Information
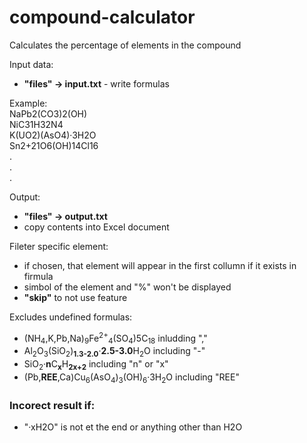 # compound-calculator
 Calculates the percentage of elements in the compound

Input data:<br>
 - **"files" -> input.txt** - write formulas<br>

Example:<br>
NaPb2(CO3)2(OH)<br>
NiC31H32N4<br>
K(UO2)(AsO4)·3H2O<br>
Sn2+21O6(OH)14Cl16<br>
.<br>
.<br>
.<br>

Output:<br>
 - **"files" -> output.txt**<br>
 - copy contents into Excel document<br>

Fileter specific element:<br>
 - if chosen, that element will appear in the first collumn if it exists in firmula<br>
 - simbol of the element and "%" won't be displayed<br>
 - **"skip"** to not use feature<br>

Excludes undefined formulas:<br>
 - (NH<sub>4</sub>,K,Pb,Na)<sub>9</sub>Fe<sup>2+</sup><sub>4</sub>(SO<sub>4</sub>)5C<sub>18</sub> inludding ","<br>
 - Al<sub>2</sub>O<sub>3</sub>(SiO<sub>2</sub>)<sub>**1.3-2.0**</sub>·**2.5-3.0**H<sub>2</sub>O including "-"<br>
 - SiO<sub>2</sub>·**n**C<sub>**x**</sub>H<sub>**2x+2**</sub> including "n" or "x"<br>
 - (Pb,**REE**,Ca)Cu<sub>6</sub>(AsO<sub>4</sub>)<sub>3</sub>(OH)<sub>6</sub>·3H<sub>2</sub>O including "REE"<br>

### Incorect result if:<br>
 - "·xH2O" is not et the end or anything other than H2O<br>

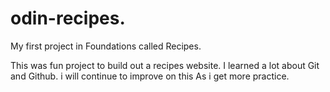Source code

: # odin-recipes.
My first project in Foundations called Recipes.

This was fun project to build out a
recipes website. I learned a lot about Git
and Github. i will continue to improve on this
As i get more practice.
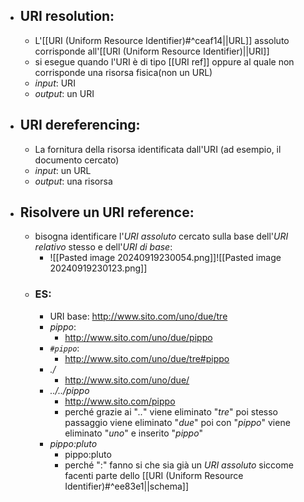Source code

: - ## URI resolution: 
	- L'[[URI (Uniform Resource Identifier)#^ceaf14||URL]] assoluto corrisponde all'[[URI (Uniform Resource Identifier)||URI]]  
	- si esegue quando l'URI è di tipo [[URI ref]] oppure al quale non corrisponde una risorsa fisica(non un URL)
	- _input_: URI
	- _output_: un URI
- ## URI dereferencing:
	- La fornitura della risorsa identificata dall'URI (ad esempio, il documento cercato)
	- _input_: un URL
	- _output_: una risorsa
- ## Risolvere un URI reference:
	- bisogna identificare l'_URI assoluto_ cercato sulla base dell'*URI relativo* stesso e dell'_URI di base_:
		- ![[Pasted image 20240919230054.png]]![[Pasted image 20240919230123.png]]
	- ### ES:
		- URI base: http://www.sito.com/uno/due/tre 
		- _pippo_:
			-  http://www.sito.com/uno/due/pippo
		- _`#pippo`_:
			- http://www.sito.com/uno/due/tre#pippo
		- _./_
			- http://www.sito.com/uno/due/
		- _../../pippo_
			- http://www.sito.com/pippo 
			- perché grazie ai "_.._" viene eliminato "_tre_" poi stesso passaggio viene eliminato "_due_" poi con "_pippo_" viene eliminato "_uno_" e inserito "_pippo_"
		- _pippo:pluto_
			- pippo:pluto
			- perché ":" fanno si che sia già un _URI assoluto_ siccome facenti parte dello [[URI (Uniform Resource Identifier)#^ee83e1||schema]] 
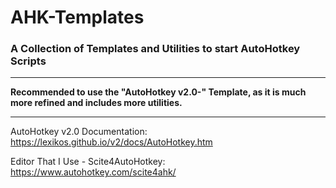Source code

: # **AHK-Templates**

### A Collection of Templates and Utilities to start AutoHotkey Scripts
_______________________________________________________________________

**Recommended to use the "AutoHotkey v2.0-" Template, as it is much more refined and includes more utilities.**

_______________________________________________________________________

AutoHotkey v2.0 Documentation:  https://lexikos.github.io/v2/docs/AutoHotkey.htm

Editor That I Use - Scite4AutoHotkey:  https://www.autohotkey.com/scite4ahk/
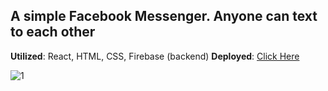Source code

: ## A simple Facebook Messenger. Anyone can text to each other
**Utilized**: React, HTML, CSS, Firebase (backend) 
**Deployed**: [Click Here](https://facebook-messenger-565a7.web.app/)

![1](https://user-images.githubusercontent.com/44326790/127405910-ac577c0e-58a2-4bc4-9e0a-36ccf7a10804.PNG)

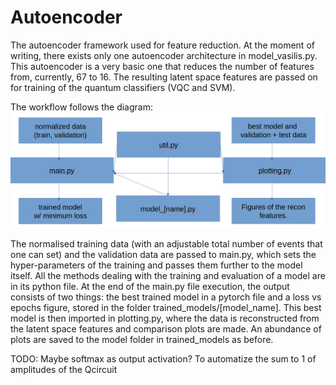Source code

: # Autoencoder
The autoencoder framework used for feature reduction. At the moment of writing, there exists only one autoencoder architecture in model_vasilis.py. This autoencoder is a very basic one that reduces the number of features from, currently, 67 to 16. The resulting latent space features are passed on for training of the quantum classifiers (VQC and SVM). 

The workflow follows the diagram:
![preprocessing](autoencoder_workflow.png)

The normalised training data (with an adjustable total number of events that one can set) and the validation data are passed to main.py, which sets the hyper-parameters of the training and passes them further to the model itself. All the methods dealing with the training and evaluation of a model are in its python file. At the end of the main.py file execution, the output consists of two things: the best trained model in a pytorch file and a loss vs epochs figure, stored in the folder trained_models/\[model\_name\]. This best model is then imported in plotting.py, where the data is reconstructed from the latent space features and comparison plots are made. An abundance of plots are saved to the model folder in trained\_models as before.

TODO: Maybe softmax as output activation? To automatize the sum to 1 of amplitudes of the Qcircuit
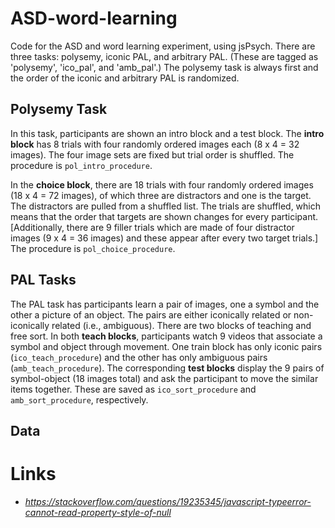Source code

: # ASD-word-learning

Code for the ASD and word learning experiment, using jsPsych. There are three tasks: polysemy, iconic PAL, and arbitrary PAL. (These are tagged as 'polysemy', 'ico_pal', and 'amb_pal'.) The polysemy task is always first and the order of the iconic and arbitrary PAL is randomized.

## Polysemy Task

In this task, participants are shown an intro block and a test block. The **intro block** has 8 trials with four randomly ordered images each (8 x 4 = 32 images). The four image sets are fixed but trial order is shuffled. The procedure is `pol_intro_procedure`.

In the **choice block**, there are 18 trials with four randomly ordered images (18 x 4 = 72 images), of which three are distractors and one is the target. The distractors are pulled from a shuffled list. The trials are shuffled, which means that the order that targets are shown changes for every participant. [Additionally, there are 9 filler trials which are made of four distractor images (9 x 4 = 36 images) and these appear after every two target trials.] The procedure is `pol_choice_procedure`.

## PAL Tasks

The PAL task has participants learn a pair of images, one a symbol and the other a picture of an object. The pairs are either iconically related or non-iconically related (i.e., ambiguous). There are two blocks of teaching and free sort. In both **teach blocks**, participants watch 9 videos that associate a symbol and object through movement. One train block has only iconic pairs (`ico_teach_procedure`) and the other has only ambiguous pairs (`amb_teach_procedure`). The corresponding **test blocks** display the 9 pairs of symbol-object (18 images total) and ask the participant to move the similar items together. These are saved as `ico_sort_procedure` and `amb_sort_procedure`, respectively.

## Data


# Links

- *https://stackoverflow.com/questions/19235345/javascript-typeerror-cannot-read-property-style-of-null*
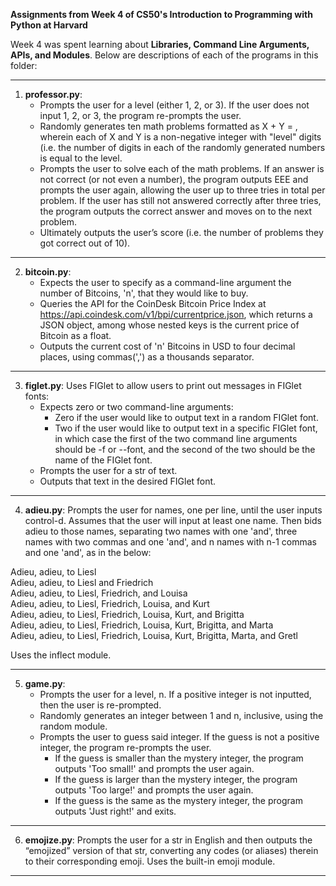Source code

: **Assignments from Week 4 of CS50's Introduction to Programming with Python at Harvard**

Week 4 was spent learning about **Libraries, Command Line Arguments, APIs, and Modules**. Below are descriptions of each of the programs in this folder:  
  
-----------------------------------------------------------------------------------------------------------------------------------------------------------
  
1. **professor.py**: 
   - Prompts the user for a level (either 1, 2, or 3). If the user does not input 1, 2, or 3, the program re-prompts the user.
   - Randomly generates ten math problems formatted as X + Y = , wherein each of X and Y is a non-negative integer with "level" digits (i.e. the number of digits in each of the randomly generated numbers is equal to the level.
   - Prompts the user to solve each of the math problems. If an answer is not correct (or not even a number), the program outputs EEE and prompts the user again, allowing the user up to three tries in total per problem. If the user has still not answered correctly after three tries, the program outputs the correct answer and moves on to the next problem.
   - Ultimately outputs the user’s score (i.e. the number of problems they got correct out of 10).
  
-----------------------------------------------------------------------------------------------------------------------------------------------------------
  
2. **bitcoin.py**: 
   - Expects the user to specify as a command-line argument the number of Bitcoins, 'n', that they would like to buy.
   - Queries the API for the CoinDesk Bitcoin Price Index at https://api.coindesk.com/v1/bpi/currentprice.json, which returns a JSON object, among whose nested keys is the current price of Bitcoin as a float.
   - Outputs the current cost of 'n' Bitcoins in USD to four decimal places, using commas(',') as a thousands separator.
  
-----------------------------------------------------------------------------------------------------------------------------------------------------------
  
3. **figlet.py**: Uses FIGlet to allow users to print out messages in FIGlet fonts:
   - Expects zero or two command-line arguments:
      - Zero if the user would like to output text in a random FIGlet font.
      - Two if the user would like to output text in a specific FIGlet font, in which case the first of the two command line arguments should be -f or --font, and the second of the two should be the name of the FIGlet font.
   - Prompts the user for a str of text.
   - Outputs that text in the desired FIGlet font.
  
-----------------------------------------------------------------------------------------------------------------------------------------------------------
  
4. **adieu.py**: Prompts the user for names, one per line, until the user inputs control-d. Assumes that the user will input at least one name. Then bids adieu to those names, separating two names with one 'and', three names with two commas and one 'and', and n names with n-1 commas and one 'and', as in the below:  
  
Adieu, adieu, to Liesl  
Adieu, adieu, to Liesl and Friedrich  
Adieu, adieu, to Liesl, Friedrich, and Louisa  
Adieu, adieu, to Liesl, Friedrich, Louisa, and Kurt  
Adieu, adieu, to Liesl, Friedrich, Louisa, Kurt, and Brigitta  
Adieu, adieu, to Liesl, Friedrich, Louisa, Kurt, Brigitta, and Marta  
Adieu, adieu, to Liesl, Friedrich, Louisa, Kurt, Brigitta, Marta, and Gretl  
  
Uses the inflect module.
  
-----------------------------------------------------------------------------------------------------------------------------------------------------------
  
5. **game.py**:
   - Prompts the user for a level, n. If a positive integer is not inputted, then the user is re-prompted.
   - Randomly generates an integer between 1 and n, inclusive, using the random module.
   - Prompts the user to guess said integer. If the guess is not a positive integer, the program re-prompts the user.
      - If the guess is smaller than the mystery integer, the program outputs 'Too small!' and prompts the user again.
      - If the guess is larger than the mystery integer, the program outputs 'Too large!' and prompts the user again.
      - If the guess is the same as the mystery integer, the program outputs 'Just right!' and exits.
  
-----------------------------------------------------------------------------------------------------------------------------------------------------------

6. **emojize.py**: Prompts the user for a str in English and then outputs the “emojized” version of that str, converting any codes (or aliases) therein to their corresponding emoji. Uses the built-in emoji module.  
  
-----------------------------------------------------------------------------------------------------------------------------------------------------------
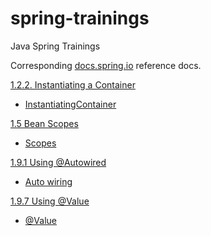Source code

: # spring-trainings

Java Spring Trainings

Corresponding [docs.spring.io](https://docs.spring.io/spring-framework/docs/current/reference/html/index.html) reference docs.

[1.2.2. Instantiating a Container](https://docs.spring.io/spring-framework/docs/current/reference/html/core.html#beans-factory-instantiation)
* [InstantiatingContainer](https://github.com/a-f-larionov/spring-trainings/blob/main/src/test/java/demo002/container/InstantiatingContainer.java)

[1.5 Bean Scopes](https://docs.spring.io/spring-framework/docs/current/reference/html/core.html#beans-factory-scopes)
* [Scopes](https://github.com/a-f-larionov/spring-trainings/tree/main/src/test/java/demo002/scopes)

[1.9.1 Using @Autowired](https://docs.spring.io/spring-framework/docs/current/reference/html/core.html#beans-autowired-annotation)
* [Auto wiring](https://github.com/a-f-larionov/spring-trainings/tree/main/src/test/java/demo002/autowiring)

[1.9.7 Using @Value](https://docs.spring.io/spring-framework/docs/current/reference/html/core.html#beans-value-annotations)
* [@Value](https://github.com/a-f-larionov/spring-trainings/tree/main/src/test/java/demo002/value)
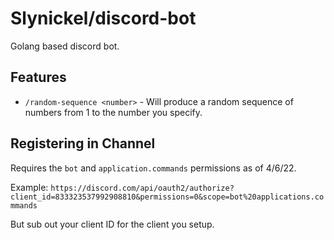 # Slynickel/discord-bot

Golang based discord bot. 

## Features

* `/random-sequence <number>` - Will produce a random sequence of numbers from 1 to the number you specify.

## Registering in Channel

Requires the `bot` and `application.commands` permissions as of 4/6/22.

Example: `https://discord.com/api/oauth2/authorize?client_id=833323537992908810&permissions=0&scope=bot%20applications.commands`

But sub out your client ID for the client you setup.
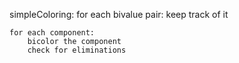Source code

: 

simpleColoring:
    for each bivalue pair:
        keep track of it
    
    for each component:
        bicolor the component
        check for eliminations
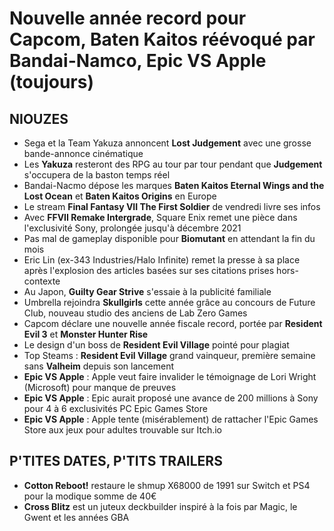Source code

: # Nouvelle année record pour Capcom, Baten Kaitos réévoqué par Bandai-Namco, Epic VS Apple (toujours)

## NIOUZES

- Sega et la Team Yakuza annoncent **Lost Judgement** avec une grosse bande-annonce cinématique
- Les **Yakuza** resteront des RPG au tour par tour pendant que **Judgement** s'occupera de la baston temps réel
- Bandai-Nacmo dépose les marques **Baten Kaitos Eternal Wings and the Lost Ocean** et **Baten Kaitos Origins** en Europe
- Le stream **Final Fantasy VII The First Soldier** de vendredi livre ses infos
- Avec **FFVII Remake Intergrade**, Square Enix remet une pièce dans l'exclusivité Sony, prolongée jusqu'à décembre 2021
- Pas mal de gameplay disponible pour **Biomutant** en attendant la fin du mois
- Eric Lin (ex-343 Industries/Halo Infinite) remet la presse à sa place après l'explosion des articles basées sur ses citations prises hors-contexte
- Au Japon, **Guilty Gear Strive** s'essaie à la publicité familiale
- Umbrella rejoindra **Skullgirls** cette année grâce au concours de Future Club, nouveau studio des anciens de Lab Zero Games
- Capcom déclare une nouvelle année fiscale record, portée par **Resident Evil 3** et **Monster Hunter Rise**
- Le design d'un boss de **Resident Evil Village** pointé pour plagiat
- Top Steams : **Resident Evil Village** grand vainqueur, première semaine sans **Valheim** depuis son lancement
- **Epic VS Apple** : Apple veut faire invalider le témoignage de Lori Wright (Microsoft) pour manque de preuves
- **Epic VS Apple** : Epic aurait proposé une avance de 200 millions à Sony pour 4 à 6 exclusivités PC Epic Games Store
- **Epic VS Apple** : Apple tente (misérablement) de rattacher l'Epic Games Store aux jeux pour adultes trouvable sur Itch.io

## P'TITES DATES, P'TITS TRAILERS

- **Cotton Reboot!** restaure le shmup X68000 de 1991 sur Switch et PS4 pour la modique somme de 40€
- **Cross Blitz** est un juteux deckbuilder inspiré à la fois par Magic, le Gwent et les années GBA
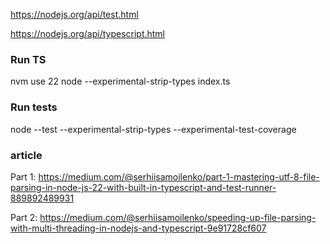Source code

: https://nodejs.org/api/test.html

https://nodejs.org/api/typescript.html

### Run TS
nvm use 22
node --experimental-strip-types index.ts

### Run tests
node --test --experimental-strip-types --experimental-test-coverage

### article
Part 1: https://medium.com/@serhiisamoilenko/part-1-mastering-utf-8-file-parsing-in-node-js-22-with-built-in-typescript-and-test-runner-889892489931

Part 2: https://medium.com/@serhiisamoilenko/speeding-up-file-parsing-with-multi-threading-in-nodejs-and-typescript-9e91728cf607
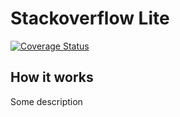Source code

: # Stackoverflow Lite
[![Coverage Status](https://coveralls.io/repos/github/kbjude/-StackOverflow-lit/badge.svg?branch=develop)](https://coveralls.io/github/kbjude/-StackOverflow-lit?branch=develop)
## How it works
Some description
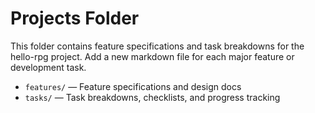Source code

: # Projects Folder

This folder contains feature specifications and task breakdowns for the hello-rpg project. Add a new markdown file for each major feature or development task.

- `features/` — Feature specifications and design docs
- `tasks/` — Task breakdowns, checklists, and progress tracking
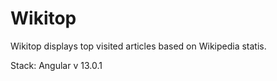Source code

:# Wikitop

Wikitop displays top visited articles based on Wikipedia statis.

Stack: Angular v 13.0.1
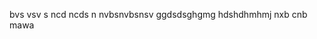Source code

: bvs vsv s
ncd ncds n
nvbsnvbsnsv
ggdsdsghgmg
hdshdhmhmj
nxb cnb
mawa













































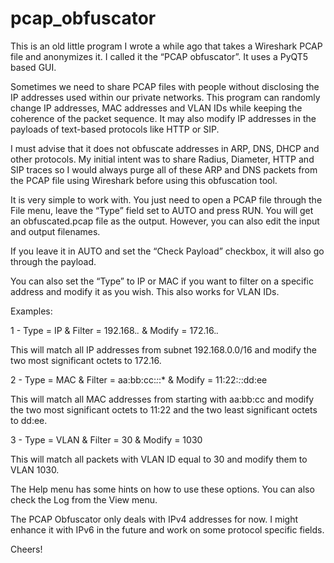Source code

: # pcap_obfuscator

This is an old little program I wrote a while ago that takes a Wireshark PCAP file and anonymizes it. I called it the “PCAP obfuscator”. It uses a PyQT5 based GUI.

Sometimes we need to share PCAP files with people without disclosing the IP addresses used within our private networks. This program can randomly change IP addresses, MAC addresses and VLAN IDs while keeping the coherence of the packet sequence. It may also modify IP addresses in the payloads of text-based protocols like HTTP or SIP.

I must advise that it does not obfuscate addresses in ARP, DNS, DHCP and other protocols. My initial intent was to share Radius, Diameter, HTTP and SIP traces so I would always purge all of these ARP and DNS packets from the PCAP file using Wireshark before using this obfuscation tool. 

It is very simple to work with. You just need to open a PCAP file through the File menu, leave the “Type” field set to AUTO and press RUN. You will get an obfuscated.pcap file as the output. However, you can also edit the input and output filenames. 

If you leave it in AUTO and set the “Check Payload” checkbox, it will also go through the payload.

You can also set the “Type” to IP or MAC if you want to filter on a specific address and modify it as you wish. This also works for VLAN IDs.

Examples:

1 - Type = IP & Filter = 192.168.*.* & Modify = 172.16.*.*   

This will match all IP addresses from subnet 192.168.0.0/16 and modify the two most significant octets to 172.16.

2 - Type = MAC & Filter = aa:bb:cc:*:*:* & Modify = 11:22:*:*:dd:ee

This will match all MAC addresses from starting with aa:bb:cc and modify the two most significant octets to 11:22 and the two least significant octets to dd:ee.

3 - Type = VLAN & Filter = 30 & Modify = 1030   

This will match all packets with VLAN ID equal to 30 and modify them to VLAN 1030.

The Help menu has some hints on how to use these options. You can also check the Log from the View menu.

The PCAP Obfuscator only deals with IPv4 addresses for now. I might enhance it with IPv6 in the future and work on some protocol specific fields.

Cheers!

Problem details
Leave the pictures out and please restate exactly the lines running from the start of the material through the one with "Excludes undefined formulas:<br>".

Task answer
 # compound-calculator
 Calculates the percentage of elements in the compound

Input data:<br>
 - **"files" -> input.txt** - write formulas<br>

Example:<br>
NaPb2(CO3)2(OH)<br>
NiC31H32N4<br>
K(UO2)(AsO4)·3H2O<br>
Sn2+21O6(OH)14Cl16<br>
.<br>
.<br>
.<br>

Output:<br>
 - **"files" -> output.txt**<br>
 - copy contents into Excel document<br>

Fileter specific element:<br>
 - if chosen, that element will appear in the first collumn if it exists in firmula<br>
 - simbol of the element and "%" won't be displayed<br>
 - **"skip"** to not use feature<br>

Excludes undefined formulas:<br>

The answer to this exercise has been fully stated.